Antigens and Antigen-Presenting Molecules for γδ T Cells

Patients with relapsed or refractory acute myeloid leukemia (AML) are at increased risk of mortality. Higher γδ T cell count in a bone marrow or peripheral blood of patients with leukemia is associated with better survival. However, γδ T cells are rare in the blood and functionally impaired or exhausted in patients with malignancies. Promising results are reported on the treatment of various malignancies with in vivo expansion of autologous γδ T cells using zoledronic acid (zol) and IL-2. Here we demonstrated that zol and IL-2, in combination with a novel genetically engineered K562 CD3/CD137L/CD28/IL15RA quadruplet artificial antigen presenting cell (aAPC), efficiently expand allogeneic donor-derived γδ T cells using a GMP-compliant protocol sufficient to achieve cell doses for future clinical use. We achieved a 633-fold expansion of γδ T cells after day 10 of co-culture with aAPC, the majority of which exhibited central (47%) and effector (43%) memory phenotypes.

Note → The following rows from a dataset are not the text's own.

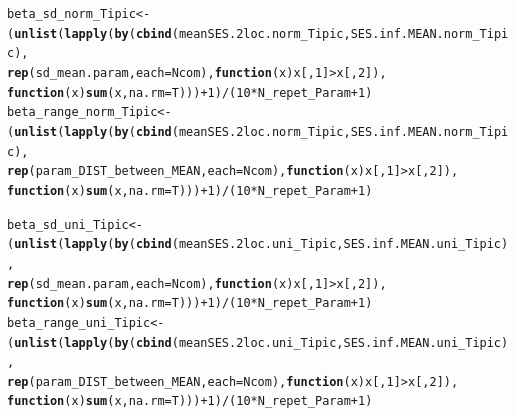 \documentclass[12pt]{article}\usepackage[]{graphicx}\usepackage[]{color}
\makeatletter
\newcommand{\hlnum}[1]{\textcolor[rgb]{0.686,0.059,0.569}{#1}}%
\newcommand{\hlopt}[1]{\textcolor[rgb]{0,0,0}{#1}}%
\newcommand{\hlstd}[1]{\textcolor[rgb]{0.345,0.345,0.345}{#1}}%
\newcommand{\hlkwa}[1]{\textcolor[rgb]{0.161,0.373,0.58}{\textbf{#1}}}%
\newcommand{\hlkwb}[1]{\textcolor[rgb]{0.69,0.353,0.396}{#1}}%
\newcommand{\hlkwc}[1]{\textcolor[rgb]{0.333,0.667,0.333}{#1}}%
\newcommand{\hlkwd}[1]{\textcolor[rgb]{0.737,0.353,0.396}{\textbf{#1}}}%
\newenvironment{kframe}{%
 \def\at@end@of@kframe{}%
 \ifinner\ifhmode%
  \def\at@end@of@kframe{\end{minipage}}%
  \begin{minipage}{\columnwidth}%
 \fi\fi%
 \def\FrameCommand##1{\hskip\@totalleftmargin \hskip-\fboxsep
 \colorbox{shadecolor}{##1}\hskip-\fboxsep
     \hskip-\linewidth \hskip-\@totalleftmargin \hskip\columnwidth}%
 \MakeFramed {\advance\hsize-\width
   \@totalleftmargin\z@ \linewidth\hsize
   \@setminipage}}%
 {\par\unskip\endMakeFramed%
 \at@end@of@kframe}
\newenvironment{knitrout}{}{} %
\makeatother
\begin{document}
\begin{landscape}
\begin{knitrout}\small
{}\color{fgcolor}\begin{kframe}
\begin{alltt}
\hlstd{beta_sd_norm_Tipic} \hlkwb{<-}
 \hlstd{(}\hlkwd{unlist}\hlstd{(}\hlkwd{lapply}\hlstd{(}\hlkwd{by}\hlstd{(}\hlkwd{cbind}\hlstd{(meanSES.2loc.norm_Tipic, SES.inf.MEAN.norm_Tipic),}
     \hlkwd{rep}\hlstd{(sd_mean.param,} \hlkwc{each} \hlstd{= Ncom),} \hlkwa{function}\hlstd{(}\hlkwc{x}\hlstd{) x[,}\hlnum{1}\hlstd{]} \hlopt{>} \hlstd{x[,}\hlnum{2}\hlstd{]),}
     \hlkwa{function}\hlstd{(}\hlkwc{x}\hlstd{)} \hlkwd{sum}\hlstd{(x,} \hlkwc{na.rm} \hlstd{= T)))}\hlopt{+}\hlnum{1}\hlstd{)}\hlopt{/}\hlstd{(}\hlnum{10} \hlopt{*} \hlstd{N_repet_Param} \hlopt{+} \hlnum{1}\hlstd{)}
\hlstd{beta_range_norm_Tipic} \hlkwb{<-}
 \hlstd{(}\hlkwd{unlist}\hlstd{(}\hlkwd{lapply}\hlstd{(}\hlkwd{by}\hlstd{(}\hlkwd{cbind}\hlstd{(meanSES.2loc.norm_Tipic, SES.inf.MEAN.norm_Tipic),}
     \hlkwd{rep}\hlstd{(param_DIST_between_MEAN,} \hlkwc{each} \hlstd{= Ncom),} \hlkwa{function}\hlstd{(}\hlkwc{x}\hlstd{) x[,}\hlnum{1}\hlstd{]} \hlopt{>} \hlstd{x[,}\hlnum{2}\hlstd{]),}
     \hlkwa{function}\hlstd{(}\hlkwc{x}\hlstd{)} \hlkwd{sum}\hlstd{(x,} \hlkwc{na.rm} \hlstd{= T)))}\hlopt{+}\hlnum{1}\hlstd{)}\hlopt{/}\hlstd{(}\hlnum{10} \hlopt{*} \hlstd{N_repet_Param} \hlopt{+} \hlnum{1}\hlstd{)}

\hlstd{beta_sd_uni_Tipic} \hlkwb{<-}
 \hlstd{(}\hlkwd{unlist}\hlstd{(}\hlkwd{lapply}\hlstd{(}\hlkwd{by}\hlstd{(}\hlkwd{cbind}\hlstd{(meanSES.2loc.uni_Tipic, SES.inf.MEAN.uni_Tipic),}
     \hlkwd{rep}\hlstd{(sd_mean.param,} \hlkwc{each} \hlstd{= Ncom),} \hlkwa{function}\hlstd{(}\hlkwc{x}\hlstd{) x[,}\hlnum{1}\hlstd{]} \hlopt{>} \hlstd{x[,}\hlnum{2}\hlstd{]),}
     \hlkwa{function}\hlstd{(}\hlkwc{x}\hlstd{)} \hlkwd{sum}\hlstd{(x,} \hlkwc{na.rm} \hlstd{= T)))}\hlopt{+}\hlnum{1}\hlstd{)}\hlopt{/}\hlstd{(}\hlnum{10} \hlopt{*} \hlstd{N_repet_Param} \hlopt{+} \hlnum{1}\hlstd{)}
\hlstd{beta_range_uni_Tipic} \hlkwb{<-}
 \hlstd{(}\hlkwd{unlist}\hlstd{(}\hlkwd{lapply}\hlstd{(}\hlkwd{by}\hlstd{(}\hlkwd{cbind}\hlstd{(meanSES.2loc.uni_Tipic, SES.inf.MEAN.uni_Tipic),}
     \hlkwd{rep}\hlstd{(param_DIST_between_MEAN,} \hlkwc{each} \hlstd{= Ncom),} \hlkwa{function}\hlstd{(}\hlkwc{x}\hlstd{) x[,}\hlnum{1}\hlstd{]} \hlopt{>} \hlstd{x[,}\hlnum{2}\hlstd{]),}
     \hlkwa{function}\hlstd{(}\hlkwc{x}\hlstd{)} \hlkwd{sum}\hlstd{(x,} \hlkwc{na.rm} \hlstd{= T)))}\hlopt{+}\hlnum{1}\hlstd{)}\hlopt{/}\hlstd{(}\hlnum{10} \hlopt{*} \hlstd{N_repet_Param} \hlopt{+} \hlnum{1}\hlstd{)}


\end{alltt}
\end{kframe}
\end{knitrout}
\end{landscape}
\end{document}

Additionally, >90% of the expanded γδ T cells expressed NKG2D, while they have low cell surface expression of PD1 and LAG2 inhibitory checkpoint receptors. In vitro real-time cytotoxicity analysis showed that expanded, previously cryopreserved, γδ T cells were effective in killing target cells. Our results demonstrate that large scale ex vivo expansion of donor-derived γδ T cells can be achieved with the use of CD3/CD137L/CD28/IL15RA quadruplet aAPC and zol/IL-2 for clinical application as promising antineoplastic immunotherapy. Figure 1 Disclosures Lancet: Abbvie: Consultancy; Agios Pharmaceuticals: Consultancy, Honoraria; Astellas Pharma: Consultancy; Celgene: Consultancy, Research Funding; Daiichi Sankyo: Consultancy; ElevateBio Management: Consultancy; Jazz Pharmaceuticals: Consultancy; Pfizer: Consultancy. Sallman:Celgene, Jazz Pharma: Research Funding; Agios, Bristol Myers Squibb, Celyad Oncology, Incyte, Intellia Therapeutics, Kite Pharma, Novartis, Syndax: Consultancy. Bejanyan:Kiadis Pharma: Membership on an entity's Board of Directors or advisory committees.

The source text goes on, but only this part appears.